What you have to do: Make an exact copy of all the entries below, with the pictures left out.

┌────────

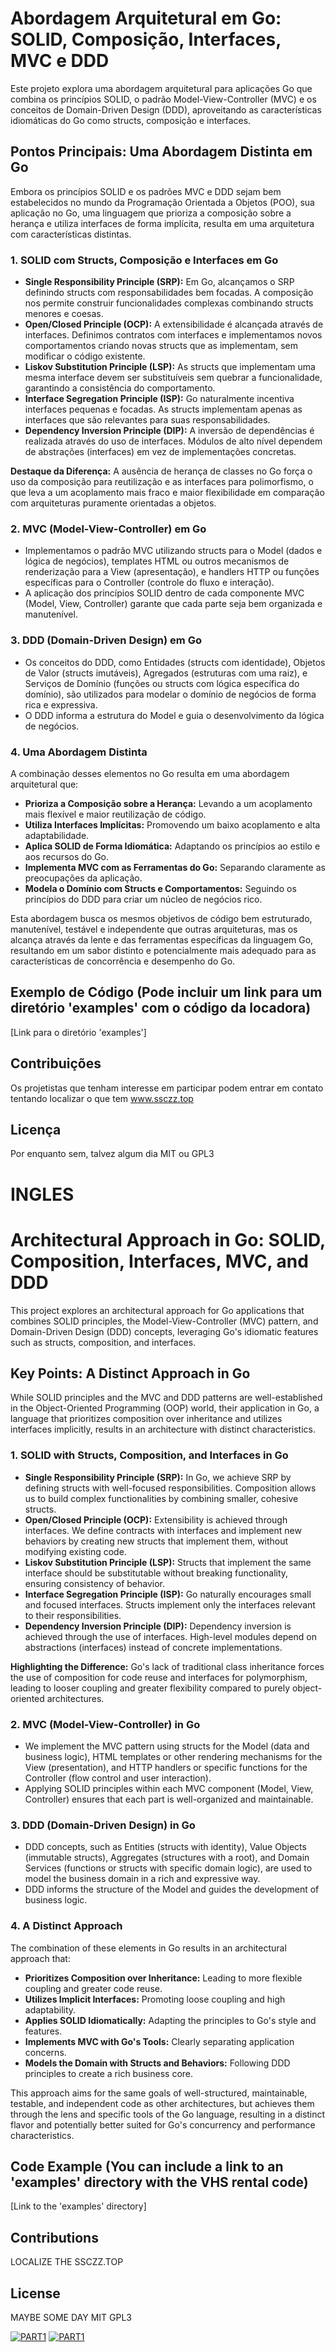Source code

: # Abordagem Arquitetural em Go: SOLID, Composição, Interfaces, MVC e DDD

Este projeto explora uma abordagem arquitetural para aplicações Go que combina os princípios SOLID, o padrão Model-View-Controller (MVC) e os conceitos de Domain-Driven Design (DDD), aproveitando as características idiomáticas do Go como structs, composição e interfaces.

## Pontos Principais: Uma Abordagem Distinta em Go

Embora os princípios SOLID e os padrões MVC e DDD sejam bem estabelecidos no mundo da Programação Orientada a Objetos (POO), sua aplicação no Go, uma linguagem que prioriza a composição sobre a herança e utiliza interfaces de forma implícita, resulta em uma arquitetura com características distintas.

### 1. SOLID com Structs, Composição e Interfaces em Go

* **Single Responsibility Principle (SRP):** Em Go, alcançamos o SRP definindo structs com responsabilidades bem focadas. A composição nos permite construir funcionalidades complexas combinando structs menores e coesas.
* **Open/Closed Principle (OCP):** A extensibilidade é alcançada através de interfaces. Definimos contratos com interfaces e implementamos novos comportamentos criando novas structs que as implementam, sem modificar o código existente.
* **Liskov Substitution Principle (LSP):** As structs que implementam uma mesma interface devem ser substituíveis sem quebrar a funcionalidade, garantindo a consistência do comportamento.
* **Interface Segregation Principle (ISP):** Go naturalmente incentiva interfaces pequenas e focadas. As structs implementam apenas as interfaces que são relevantes para suas responsabilidades.
* **Dependency Inversion Principle (DIP):** A inversão de dependências é realizada através do uso de interfaces. Módulos de alto nível dependem de abstrações (interfaces) em vez de implementações concretas.

**Destaque da Diferença:** A ausência de herança de classes no Go força o uso da composição para reutilização e as interfaces para polimorfismo, o que leva a um acoplamento mais fraco e maior flexibilidade em comparação com arquiteturas puramente orientadas a objetos.

### 2. MVC (Model-View-Controller) em Go

* Implementamos o padrão MVC utilizando structs para o Model (dados e lógica de negócios), templates HTML ou outros mecanismos de renderização para a View (apresentação), e handlers HTTP ou funções específicas para o Controller (controle do fluxo e interação).
* A aplicação dos princípios SOLID dentro de cada componente MVC (Model, View, Controller) garante que cada parte seja bem organizada e manutenível.

### 3. DDD (Domain-Driven Design) em Go

* Os conceitos do DDD, como Entidades (structs com identidade), Objetos de Valor (structs imutáveis), Agregados (estruturas com uma raiz), e Serviços de Domínio (funções ou structs com lógica específica do domínio), são utilizados para modelar o domínio de negócios de forma rica e expressiva.
* O DDD informa a estrutura do Model e guia o desenvolvimento da lógica de negócios.

### 4. Uma Abordagem Distinta

A combinação desses elementos no Go resulta em uma abordagem arquitetural que:

* **Prioriza a Composição sobre a Herança:** Levando a um acoplamento mais flexível e maior reutilização de código.
* **Utiliza Interfaces Implícitas:** Promovendo um baixo acoplamento e alta adaptabilidade.
* **Aplica SOLID de Forma Idiomática:** Adaptando os princípios ao estilo e aos recursos do Go.
* **Implementa MVC com as Ferramentas do Go:** Separando claramente as preocupações da aplicação.
* **Modela o Domínio com Structs e Comportamentos:** Seguindo os princípios do DDD para criar um núcleo de negócios rico.

Esta abordagem busca os mesmos objetivos de código bem estruturado, manutenível, testável e independente que outras arquiteturas, mas os alcança através da lente e das ferramentas específicas da linguagem Go, resultando em um sabor distinto e potencialmente mais adequado para as características de concorrência e desempenho do Go.

## Exemplo de Código (Pode incluir um link para um diretório 'examples' com o código da locadora)

[Link para o diretório 'examples']

## Contribuições
Os projetistas que tenham interesse em participar podem entrar em contato tentando localizar o que tem www.ssczz.top


## Licença
Por enquanto sem, talvez algum dia MIT ou GPL3



# INGLES


# Architectural Approach in Go: SOLID, Composition, Interfaces, MVC, and DDD

This project explores an architectural approach for Go applications that combines SOLID principles, the Model-View-Controller (MVC) pattern, and Domain-Driven Design (DDD) concepts, leveraging Go's idiomatic features such as structs, composition, and interfaces.

## Key Points: A Distinct Approach in Go

While SOLID principles and the MVC and DDD patterns are well-established in the Object-Oriented Programming (OOP) world, their application in Go, a language that prioritizes composition over inheritance and utilizes interfaces implicitly, results in an architecture with distinct characteristics.

### 1. SOLID with Structs, Composition, and Interfaces in Go

* **Single Responsibility Principle (SRP):** In Go, we achieve SRP by defining structs with well-focused responsibilities. Composition allows us to build complex functionalities by combining smaller, cohesive structs.
* **Open/Closed Principle (OCP):** Extensibility is achieved through interfaces. We define contracts with interfaces and implement new behaviors by creating new structs that implement them, without modifying existing code.
* **Liskov Substitution Principle (LSP):** Structs that implement the same interface should be substitutable without breaking functionality, ensuring consistency of behavior.
* **Interface Segregation Principle (ISP):** Go naturally encourages small and focused interfaces. Structs implement only the interfaces relevant to their responsibilities.
* **Dependency Inversion Principle (DIP):** Dependency inversion is achieved through the use of interfaces. High-level modules depend on abstractions (interfaces) instead of concrete implementations.

**Highlighting the Difference:** Go's lack of traditional class inheritance forces the use of composition for code reuse and interfaces for polymorphism, leading to looser coupling and greater flexibility compared to purely object-oriented architectures.

### 2. MVC (Model-View-Controller) in Go

* We implement the MVC pattern using structs for the Model (data and business logic), HTML templates or other rendering mechanisms for the View (presentation), and HTTP handlers or specific functions for the Controller (flow control and user interaction).
* Applying SOLID principles within each MVC component (Model, View, Controller) ensures that each part is well-organized and maintainable.

### 3. DDD (Domain-Driven Design) in Go

* DDD concepts, such as Entities (structs with identity), Value Objects (immutable structs), Aggregates (structures with a root), and Domain Services (functions or structs with specific domain logic), are used to model the business domain in a rich and expressive way.
* DDD informs the structure of the Model and guides the development of business logic.

### 4. A Distinct Approach

The combination of these elements in Go results in an architectural approach that:

* **Prioritizes Composition over Inheritance:** Leading to more flexible coupling and greater code reuse.
* **Utilizes Implicit Interfaces:** Promoting loose coupling and high adaptability.
* **Applies SOLID Idiomatically:** Adapting the principles to Go's style and features.
* **Implements MVC with Go's Tools:** Clearly separating application concerns.
* **Models the Domain with Structs and Behaviors:** Following DDD principles to create a rich business core.

This approach aims for the same goals of well-structured, maintainable, testable, and independent code as other architectures, but achieves them through the lens and specific tools of the Go language, resulting in a distinct flavor and potentially better suited for Go's concurrency and performance characteristics.

## Code Example (You can include a link to an 'examples' directory with the VHS rental code)

[Link to the 'examples' directory]

## Contributions
LOCALIZE THE SSCZZ.TOP


## License

MAYBE SOME DAY MIT GPL3


[![PART1](Gemini_FODAO.png)](https://www.youtube.com/watch?v=ooYPy08j0tM)
[![PART1](Gemini_FODAO.png)](https://www.youtube.com/watch?v=bjJBuxxQHoE)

└────────

Output of the task:
Source code

: # Abordagem Arquitetural em Go: SOLID, Composição, Interfaces, MVC e DDD

Este projeto explora uma abordagem arquitetural para aplicações Go que combina os princípios SOLID, o padrão Model-View-Controller (MVC) e os conceitos de Domain-Driven Design (DDD), aproveitando as características idiomáticas do Go como structs, composição e interfaces.

## Pontos Principais: Uma Abordagem Distinta em Go

Embora os princípios SOLID e os padrões MVC e DDD sejam bem estabelecidos no mundo da Programação Orientada a Objetos (POO), sua aplicação no Go, uma linguagem que prioriza a composição sobre a herança e utiliza interfaces de forma implícita, resulta em uma arquitetura com características distintas.

### 1. SOLID com Structs, Composição e Interfaces em Go

* **Single Responsibility Principle (SRP):** Em Go, alcançamos o SRP definindo structs com responsabilidades bem focadas. A composição nos permite construir funcionalidades complexas combinando structs menores e coesas.
* **Open/Closed Principle (OCP):** A extensibilidade é alcançada através de interfaces. Definimos contratos com interfaces e implementamos novos comportamentos criando novas structs que as implementam, sem modificar o código existente.
* **Liskov Substitution Principle (LSP):** As structs que implementam uma mesma interface devem ser substituíveis sem quebrar a funcionalidade, garantindo a consistência do comportamento.
* **Interface Segregation Principle (ISP):** Go naturalmente incentiva interfaces pequenas e focadas. As structs implementam apenas as interfaces que são relevantes para suas responsabilidades.
* **Dependency Inversion Principle (DIP):** A inversão de dependências é realizada através do uso de interfaces. Módulos de alto nível dependem de abstrações (interfaces) em vez de implementações concretas.

**Destaque da Diferença:** A ausência de herança de classes no Go força o uso da composição para reutilização e as interfaces para polimorfismo, o que leva a um acoplamento mais fraco e maior flexibilidade em comparação com arquiteturas puramente orientadas a objetos.

### 2. MVC (Model-View-Controller) em Go

* Implementamos o padrão MVC utilizando structs para o Model (dados e lógica de negócios), templates HTML ou outros mecanismos de renderização para a View (apresentação), e handlers HTTP ou funções específicas para o Controller (controle do fluxo e interação).
* A aplicação dos princípios SOLID dentro de cada componente MVC (Model, View, Controller) garante que cada parte seja bem organizada e manutenível.

### 3. DDD (Domain-Driven Design) em Go

* Os conceitos do DDD, como Entidades (structs com identidade), Objetos de Valor (structs imutáveis), Agregados (estruturas com uma raiz), e Serviços de Domínio (funções ou structs com lógica específica do domínio), são utilizados para modelar o domínio de negócios de forma rica e expressiva.
* O DDD informa a estrutura do Model e guia o desenvolvimento da lógica de negócios.

### 4. Uma Abordagem Distinta

A combinação desses elementos no Go resulta em uma abordagem arquitetural que:

* **Prioriza a Composição sobre a Herança:** Levando a um acoplamento mais flexível e maior reutilização de código.
* **Utiliza Interfaces Implícitas:** Promovendo um baixo acoplamento e alta adaptabilidade.
* **Aplica SOLID de Forma Idiomática:** Adaptando os princípios ao estilo e aos recursos do Go.
* **Implementa MVC com as Ferramentas do Go:** Separando claramente as preocupações da aplicação.
* **Modela o Domínio com Structs e Comportamentos:** Seguindo os princípios do DDD para criar um núcleo de negócios rico.

Esta abordagem busca os mesmos objetivos de código bem estruturado, manutenível, testável e independente que outras arquiteturas, mas os alcança através da lente e das ferramentas específicas da linguagem Go, resultando em um sabor distinto e potencialmente mais adequado para as características de concorrência e desempenho do Go.

## Exemplo de Código (Pode incluir um link para um diretório 'examples' com o código da locadora)

[Link para o diretório 'examples']

## Contribuições
Os projetistas que tenham interesse em participar podem entrar em contato tentando localizar o que tem www.ssczz.top


## Licença
Por enquanto sem, talvez algum dia MIT ou GPL3



# INGLES


# Architectural Approach in Go: SOLID, Composition, Interfaces, MVC, and DDD

This project explores an architectural approach for Go applications that combines SOLID principles, the Model-View-Controller (MVC) pattern, and Domain-Driven Design (DDD) concepts, leveraging Go's idiomatic features such as structs, composition, and interfaces.

## Key Points: A Distinct Approach in Go

While SOLID principles and the MVC and DDD patterns are well-established in the Object-Oriented Programming (OOP) world, their application in Go, a language that prioritizes composition over inheritance and utilizes interfaces implicitly, results in an architecture with distinct characteristics.

### 1. SOLID with Structs, Composition, and Interfaces in Go

* **Single Responsibility Principle (SRP):** In Go, we achieve SRP by defining structs with well-focused responsibilities. Composition allows us to build complex functionalities by combining smaller, cohesive structs.
* **Open/Closed Principle (OCP):** Extensibility is achieved through interfaces. We define contracts with interfaces and implement new behaviors by creating new structs that implement them, without modifying existing code.
* **Liskov Substitution Principle (LSP):** Structs that implement the same interface should be substitutable without breaking functionality, ensuring consistency of behavior.
* **Interface Segregation Principle (ISP):** Go naturally encourages small and focused interfaces. Structs implement only the interfaces relevant to their responsibilities.
* **Dependency Inversion Principle (DIP):** Dependency inversion is achieved through the use of interfaces. High-level modules depend on abstractions (interfaces) instead of concrete implementations.

**Highlighting the Difference:** Go's lack of traditional class inheritance forces the use of composition for code reuse and interfaces for polymorphism, leading to looser coupling and greater flexibility compared to purely object-oriented architectures.

### 2. MVC (Model-View-Controller) in Go

* We implement the MVC pattern using structs for the Model (data and business logic), HTML templates or other rendering mechanisms for the View (presentation), and HTTP handlers or specific functions for the Controller (flow control and user interaction).
* Applying SOLID principles within each MVC component (Model, View, Controller) ensures that each part is well-organized and maintainable.

### 3. DDD (Domain-Driven Design) in Go

* DDD concepts, such as Entities (structs with identity), Value Objects (immutable structs), Aggregates (structures with a root), and Domain Services (functions or structs with specific domain logic), are used to model the business domain in a rich and expressive way.
* DDD informs the structure of the Model and guides the development of business logic.

### 4. A Distinct Approach

The combination of these elements in Go results in an architectural approach that:

* **Prioritizes Composition over Inheritance:** Leading to more flexible coupling and greater code reuse.
* **Utilizes Implicit Interfaces:** Promoting loose coupling and high adaptability.
* **Applies SOLID Idiomatically:** Adapting the principles to Go's style and features.
* **Implements MVC with Go's Tools:** Clearly separating application concerns.
* **Models the Domain with Structs and Behaviors:** Following DDD principles to create a rich business core.

This approach aims for the same goals of well-structured, maintainable, testable, and independent code as other architectures, but achieves them through the lens and specific tools of the Go language, resulting in a distinct flavor and potentially better suited for Go's concurrency and performance characteristics.

## Code Example (You can include a link to an 'examples' directory with the VHS rental code)

[Link to the 'examples' directory]

## Contributions
LOCALIZE THE SSCZZ.TOP


## License

MAYBE SOME DAY MIT GPL3


[![PART1](Gemini_FODAO.png)](https://www.youtube.com/watch?v=ooYPy08j0tM)
[![PART1](Gemini_FODAO.png)](https://www.youtube.com/watch?v=bjJBuxxQHoE)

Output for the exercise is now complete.